Iterators and eliminating *all* runtime bounds checks


#1

Hi, I’m not very fluent in Rust.

I’m also told that “new users can only put 2 links in a post”, so I’ll write links like [L0] which means to look up “L0” in https://play.golang.org/p/8BPZBnE3ZD which I’m using as a pastebin. Sorry.

I recently released Puffs [L0], which is not about Rust per se, but the /r/rust sub-reddit discussed Puffs at [L1] and Rust also came up often on Hacker News’ Puffs discussion at [L2]

One discussion point was about implicit bounds checking and the efficiency of an array indexing expression like “a[i]”. Y’all don’t need telling that, in Rust, it’s more idiomatic to work with iterators instead of indexing expressions. Combined with a for loop, array bounds checks can be eliminated entirely, within the loop body.

Still, it’s not obvious to me how the Rust equivalent of my Puffs code at [L3] would be able to eliminate all of the array or slice bounds checks. I’m using “bounds checks” here to also include an iterator hitting the end of the slice.


Here’s a brief aside about Puffs syntax. It is a curly-brace, C like language, with a few idiosyncracies. These aren’t really relevant to my questions (below), but some of you might be curious.

There are “assert etc” statements in that file. Puffs assertions are entirely compile time concepts, they do not have a runtime representation. There is also no notion in Puffs of debug and release modes.

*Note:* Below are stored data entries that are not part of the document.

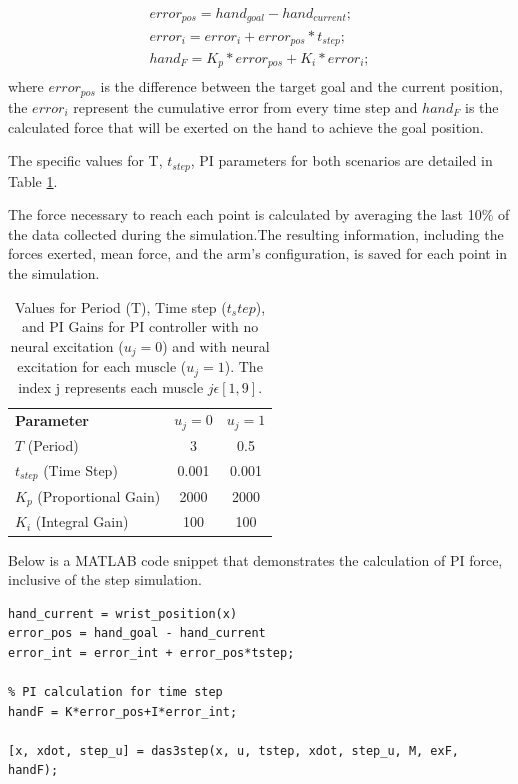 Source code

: \begin{equation} \label{eq:PID}
\begin{aligned}
        error_{pos} = hand_{goal} - hand_{current}; \\
        error_{i} = error_i + error_{pos}*t_{step}; \\
        hand_F = K_p*error_{pos} + K_i*error_i; \\
\end{aligned}
\end{equation}
where $error_{pos}$ is the difference between the target goal and the current position, the $error_i$ represent the cumulative error from every time step and $hand_F$ is the calculated force that will be exerted on the hand to achieve the goal position.

The specific values for T, $t_{step}$, PI parameters for both scenarios are detailed in Table \ref{tab:PI}.

The force necessary to reach each point is calculated by averaging the last 10\% of the data collected during the simulation.The resulting information, including the forces exerted, mean force, and the arm's configuration, is  saved for each point in the simulation.

\begin{table}[h]
    \centering
    \caption{Values for Period (T), Time step ($t_step$), and PI Gains for PI controller with no neural excitation ($u_j=0$) and with neural excitation for each muscle ($u_j = 1$). The index j represents each muscle $j \epsilon[1,9]$.}
    \begin{tabular}{|l|c|c|}
        \hline
        \textbf{Parameter} & \textbf{$u_j=0$} & \textbf{$u_j=1$} \\
        \(T\) (Period) & 3 & 0.5 \\
        \(t_{step}\) (Time Step) & 0.001 & 0.001 \\
        \( K_p \) (Proportional Gain) & 2000 & 2000\\
        \( K_i \) (Integral Gain)     & 100 & 100 \\
        \hline
    \end{tabular}

    \label{tab:PI}
\end{table}

Below is a MATLAB code snippet that demonstrates the calculation of PI force, inclusive of the step simulation.

\begin{lstlisting}[style=Matlab-editor]
hand_current = wrist_position(x)
error_pos = hand_goal - hand_current
error_int = error_int + error_pos*tstep;

% PI calculation for time step
handF = K*error_pos+I*error_int;

[x, xdot, step_u] = das3step(x, u, tstep, xdot, step_u, M, exF, handF);
\end{lstlisting}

Some method calls have a question mark: “foo?(arguments)”. Roughly speaking, the question mark indicates a call (usually involving I/O) that can result in a co-routine suspension (e.g. “my write buffer is full” or “my read buffer is empty”). The arguments also have to be explicitly named: “foo?(name0:val0, name1:val1)” and not “foo?(val0, val1)”.

Integer types can be refined: “var x u32[…511]” means that x is a 32-bit integer that is no larger than 511.


Back to the main topic… I am iterating, but I’m not consuming exactly one byte per iteration. Each iteration (of the “while:loop” outer loop) consumes a variable number of bits (because that’s how Huffman coding works), and if there aren’t enough bits held in local variables (“bits” and “n_bits”), then more are pulled from the underlying source of byte data (in my code, called “in.src”). To repeat, each iteration consumes a variable number of bits, and depending on “n_bits”'s ebb and flow, therefore consumes a variable number of bytes.

I’m happy to be proven wrong, but I believe that that means that I couldn’t use the “for val in bytes_iter { etc }” mechanism if I tried to write this in Rust.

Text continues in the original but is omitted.